Content starts
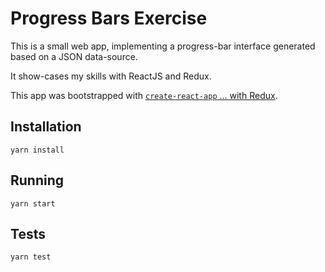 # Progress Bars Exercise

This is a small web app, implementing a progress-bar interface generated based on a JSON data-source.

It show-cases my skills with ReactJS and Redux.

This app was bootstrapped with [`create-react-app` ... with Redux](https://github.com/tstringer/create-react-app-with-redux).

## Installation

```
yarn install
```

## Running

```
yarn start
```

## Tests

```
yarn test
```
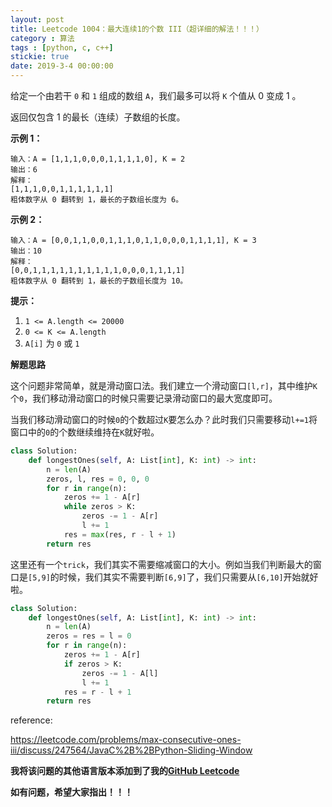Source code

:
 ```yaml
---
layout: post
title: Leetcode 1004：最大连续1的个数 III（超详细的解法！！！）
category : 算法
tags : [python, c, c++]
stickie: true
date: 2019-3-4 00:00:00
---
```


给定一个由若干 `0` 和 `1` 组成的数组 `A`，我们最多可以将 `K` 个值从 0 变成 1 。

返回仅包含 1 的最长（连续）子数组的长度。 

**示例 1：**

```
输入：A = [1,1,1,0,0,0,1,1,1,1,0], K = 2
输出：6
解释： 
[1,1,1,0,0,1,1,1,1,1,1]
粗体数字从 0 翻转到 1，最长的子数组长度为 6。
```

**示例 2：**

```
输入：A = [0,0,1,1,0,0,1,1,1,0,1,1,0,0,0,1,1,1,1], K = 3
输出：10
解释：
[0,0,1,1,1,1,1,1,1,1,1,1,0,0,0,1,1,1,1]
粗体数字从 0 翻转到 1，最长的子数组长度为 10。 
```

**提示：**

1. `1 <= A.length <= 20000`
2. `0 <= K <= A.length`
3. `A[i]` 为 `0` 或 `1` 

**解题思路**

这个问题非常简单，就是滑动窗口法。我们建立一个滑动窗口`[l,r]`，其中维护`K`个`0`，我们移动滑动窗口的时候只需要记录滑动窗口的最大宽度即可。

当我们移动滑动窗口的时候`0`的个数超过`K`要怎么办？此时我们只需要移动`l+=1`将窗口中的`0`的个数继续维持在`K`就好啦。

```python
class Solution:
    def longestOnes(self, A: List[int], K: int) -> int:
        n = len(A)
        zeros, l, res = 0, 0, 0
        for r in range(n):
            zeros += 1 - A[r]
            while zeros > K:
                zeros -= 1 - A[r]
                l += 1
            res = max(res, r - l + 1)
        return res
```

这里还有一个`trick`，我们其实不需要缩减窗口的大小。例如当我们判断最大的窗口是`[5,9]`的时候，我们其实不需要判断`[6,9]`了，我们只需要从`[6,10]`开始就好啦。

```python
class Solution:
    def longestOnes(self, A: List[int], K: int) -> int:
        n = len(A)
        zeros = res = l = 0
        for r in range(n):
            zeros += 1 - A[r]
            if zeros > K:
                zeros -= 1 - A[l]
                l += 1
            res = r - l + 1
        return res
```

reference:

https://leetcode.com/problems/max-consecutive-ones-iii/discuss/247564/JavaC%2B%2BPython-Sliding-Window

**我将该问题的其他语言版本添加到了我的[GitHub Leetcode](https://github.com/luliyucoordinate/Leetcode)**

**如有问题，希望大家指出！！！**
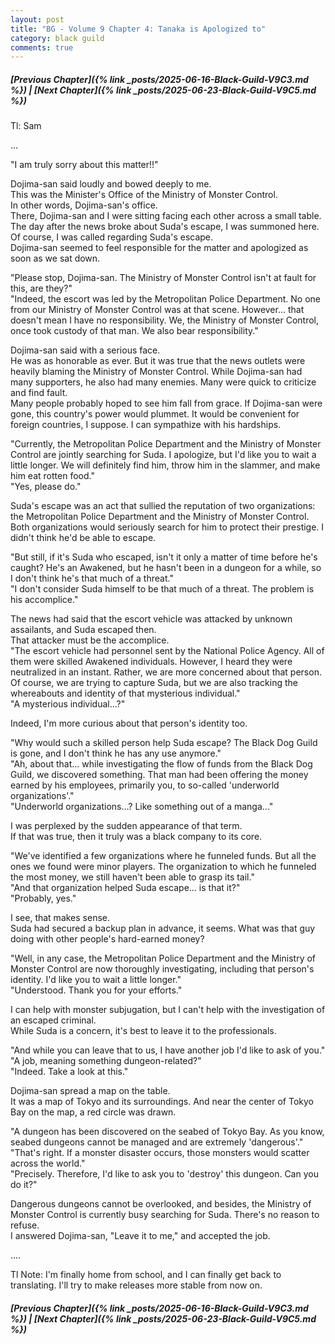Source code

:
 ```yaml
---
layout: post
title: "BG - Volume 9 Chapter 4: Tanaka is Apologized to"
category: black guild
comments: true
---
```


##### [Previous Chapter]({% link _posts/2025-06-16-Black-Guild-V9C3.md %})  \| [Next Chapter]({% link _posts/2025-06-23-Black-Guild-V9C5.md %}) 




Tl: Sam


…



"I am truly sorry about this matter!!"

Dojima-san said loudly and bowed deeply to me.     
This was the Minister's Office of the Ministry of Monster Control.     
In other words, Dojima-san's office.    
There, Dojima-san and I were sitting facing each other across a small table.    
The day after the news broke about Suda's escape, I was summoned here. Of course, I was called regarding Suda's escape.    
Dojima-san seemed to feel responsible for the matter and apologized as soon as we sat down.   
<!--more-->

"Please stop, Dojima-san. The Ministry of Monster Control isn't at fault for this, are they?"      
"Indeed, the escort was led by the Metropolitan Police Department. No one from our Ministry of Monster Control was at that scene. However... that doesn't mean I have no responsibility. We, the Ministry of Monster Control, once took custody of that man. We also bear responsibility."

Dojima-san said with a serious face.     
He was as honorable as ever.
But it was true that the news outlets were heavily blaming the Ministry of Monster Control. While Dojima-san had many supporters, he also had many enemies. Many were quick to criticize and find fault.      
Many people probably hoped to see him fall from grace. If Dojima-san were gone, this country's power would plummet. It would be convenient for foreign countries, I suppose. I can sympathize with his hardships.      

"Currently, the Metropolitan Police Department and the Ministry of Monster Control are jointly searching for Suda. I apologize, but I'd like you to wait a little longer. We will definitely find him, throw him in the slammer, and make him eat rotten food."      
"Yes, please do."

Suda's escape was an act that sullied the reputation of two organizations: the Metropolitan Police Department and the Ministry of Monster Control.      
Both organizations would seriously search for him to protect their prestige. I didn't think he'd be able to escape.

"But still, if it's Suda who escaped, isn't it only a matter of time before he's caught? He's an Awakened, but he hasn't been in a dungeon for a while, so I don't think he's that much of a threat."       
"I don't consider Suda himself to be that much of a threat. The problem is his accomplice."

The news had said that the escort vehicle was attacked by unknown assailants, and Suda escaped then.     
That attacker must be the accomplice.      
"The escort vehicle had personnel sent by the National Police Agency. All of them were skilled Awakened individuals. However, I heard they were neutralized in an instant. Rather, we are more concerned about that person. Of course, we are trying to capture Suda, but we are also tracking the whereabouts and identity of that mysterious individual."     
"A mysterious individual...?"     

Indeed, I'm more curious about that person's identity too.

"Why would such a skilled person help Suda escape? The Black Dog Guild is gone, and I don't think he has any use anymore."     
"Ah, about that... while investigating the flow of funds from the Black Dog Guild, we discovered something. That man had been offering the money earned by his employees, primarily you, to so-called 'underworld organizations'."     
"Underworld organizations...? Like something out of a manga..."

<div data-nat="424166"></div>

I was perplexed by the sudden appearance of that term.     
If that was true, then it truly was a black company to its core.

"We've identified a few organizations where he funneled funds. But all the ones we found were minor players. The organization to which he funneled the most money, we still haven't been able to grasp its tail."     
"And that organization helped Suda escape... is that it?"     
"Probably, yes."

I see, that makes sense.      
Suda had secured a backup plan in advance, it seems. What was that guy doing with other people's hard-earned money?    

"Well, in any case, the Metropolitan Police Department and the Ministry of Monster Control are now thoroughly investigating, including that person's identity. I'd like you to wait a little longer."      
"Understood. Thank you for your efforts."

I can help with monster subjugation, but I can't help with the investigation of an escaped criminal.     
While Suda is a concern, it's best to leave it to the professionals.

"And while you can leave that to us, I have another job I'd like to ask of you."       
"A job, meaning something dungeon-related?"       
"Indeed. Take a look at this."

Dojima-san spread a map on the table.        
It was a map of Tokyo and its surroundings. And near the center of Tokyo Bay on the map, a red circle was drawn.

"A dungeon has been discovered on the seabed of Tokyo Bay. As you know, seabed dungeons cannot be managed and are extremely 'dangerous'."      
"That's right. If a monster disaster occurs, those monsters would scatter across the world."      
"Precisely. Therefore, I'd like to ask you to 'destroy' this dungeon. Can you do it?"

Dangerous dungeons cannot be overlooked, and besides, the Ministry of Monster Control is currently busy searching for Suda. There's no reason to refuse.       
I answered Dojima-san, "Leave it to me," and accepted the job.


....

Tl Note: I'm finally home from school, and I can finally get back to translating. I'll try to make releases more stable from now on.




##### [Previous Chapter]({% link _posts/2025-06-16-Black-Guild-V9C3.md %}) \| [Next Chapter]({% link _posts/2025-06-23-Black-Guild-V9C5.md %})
Content ends
# [What the task requires]
Could you return the lines in the entries above that contain "Next"?

# [Result]
##### [Previous Chapter]({% link _posts/2025-06-16-Black-Guild-V9C3.md %})  \| [Next Chapter]({% link _posts/2025-06-23-Black-Guild-V9C5.md %}) 
##### [Previous Chapter]({% link _posts/2025-06-16-Black-Guild-V9C3.md %}) \| [Next Chapter]({% link _posts/2025-06-23-Black-Guild-V9C5.md %})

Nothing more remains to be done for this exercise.